Part of your challenge when it comes to snakes is that they’re not active like mammals. They can be perfectly happy to sit and digest a nice meal for a few days or even a week. They don’t feel the need to go out and get food and water every single day.
I think they are intermittently active, as dracoi indicated. I may have to lay out “traps,” to lure them into a pile of rags, and then remove the rags. It’s also been brought to my attention that a) garter snakes hibernate in large groups, so god knows HOW many snakes might be in the ceiling, but b) milk snakes eat garter snakes, so maybe the milk snake is my only concern at this point. I understand that milk snakes are mostly nocturnal.
Crepuscular (most active at dawn and dusk) best describes both of these species, but that description is not a helpful predictor of when any individual might be in or out of your house. Any individual snake will be active when it feels it needs to be, regardless of the general tendencies of the species. Things that cause snakes to move around include hunger, mating, skin-shedding, and the approach of hibernation.
Garter snakes are seen more often during the day because most of their prey is out in the open.

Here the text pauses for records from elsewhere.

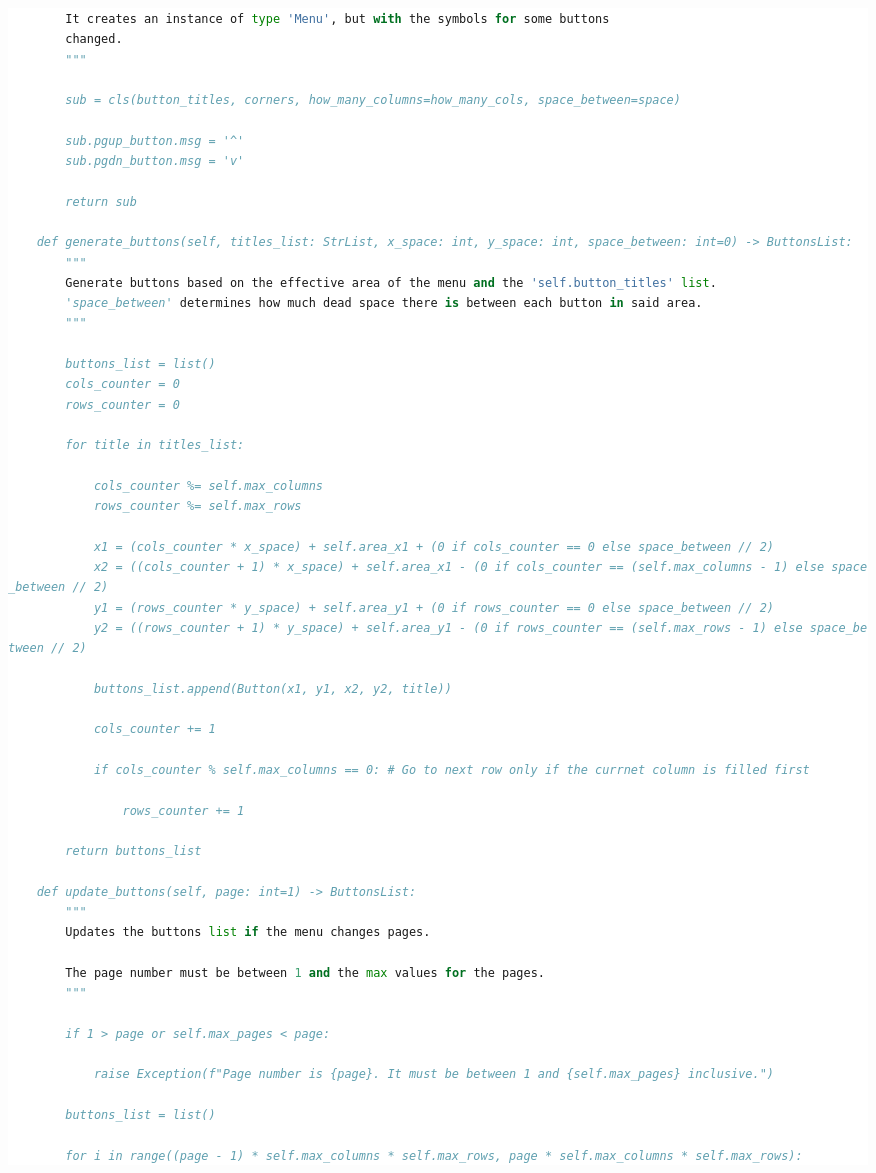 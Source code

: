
 ```Python
        It creates an instance of type 'Menu', but with the symbols for some buttons
        changed.
        """

        sub = cls(button_titles, corners, how_many_columns=how_many_cols, space_between=space)

        sub.pgup_button.msg = '^'
        sub.pgdn_button.msg = 'v'

        return sub

    def generate_buttons(self, titles_list: StrList, x_space: int, y_space: int, space_between: int=0) -> ButtonsList:
        """
        Generate buttons based on the effective area of the menu and the 'self.button_titles' list.
        'space_between' determines how much dead space there is between each button in said area.
        """

        buttons_list = list()
        cols_counter = 0
        rows_counter = 0

        for title in titles_list:

            cols_counter %= self.max_columns
            rows_counter %= self.max_rows

            x1 = (cols_counter * x_space) + self.area_x1 + (0 if cols_counter == 0 else space_between // 2)
            x2 = ((cols_counter + 1) * x_space) + self.area_x1 - (0 if cols_counter == (self.max_columns - 1) else space_between // 2)
            y1 = (rows_counter * y_space) + self.area_y1 + (0 if rows_counter == 0 else space_between // 2)
            y2 = ((rows_counter + 1) * y_space) + self.area_y1 - (0 if rows_counter == (self.max_rows - 1) else space_between // 2)

            buttons_list.append(Button(x1, y1, x2, y2, title))

            cols_counter += 1

            if cols_counter % self.max_columns == 0: # Go to next row only if the currnet column is filled first

                rows_counter += 1

        return buttons_list

    def update_buttons(self, page: int=1) -> ButtonsList:
        """
        Updates the buttons list if the menu changes pages.

        The page number must be between 1 and the max values for the pages.
        """

        if 1 > page or self.max_pages < page:

            raise Exception(f"Page number is {page}. It must be between 1 and {self.max_pages} inclusive.") 

        buttons_list = list()

        for i in range((page - 1) * self.max_columns * self.max_rows, page * self.max_columns * self.max_rows):
```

Milk snakes are generally much more secretive than garter snakes, and their hunting method usually involves seeking prey where it hides, rather than out in the open.
These are both harmless species, although garter snakes often bite when picked up. I think your best course of action would be to seal the entrance and catch and release any snake which is trapped inside. Persuading a snake to crawl into a kitchen trash can lying on its side can be safely accomplished with a broom. Good luck.
Not sure if it will help you in this case. Occasionally when I open up a well pit a collection of snakes will have made their home there. My solution has been to dump some bleach around and come back the next day. They don’t stick around in the chlorine vapors.
Crepuscular. Crepuscularcrepuscularcrepuscularcrepuscularcrepuscular. I love that word.
You know those amazingly beautiful light rays that come shooting through clouds and look like they’re lighting up some special patch of ground? Crepuscular rays. How awesome is it that there’s a name for the phenomenon, and it’s as cool as “crepuscular rays.” How much cooler is it that there’s such a thing as anticrepuscular rays?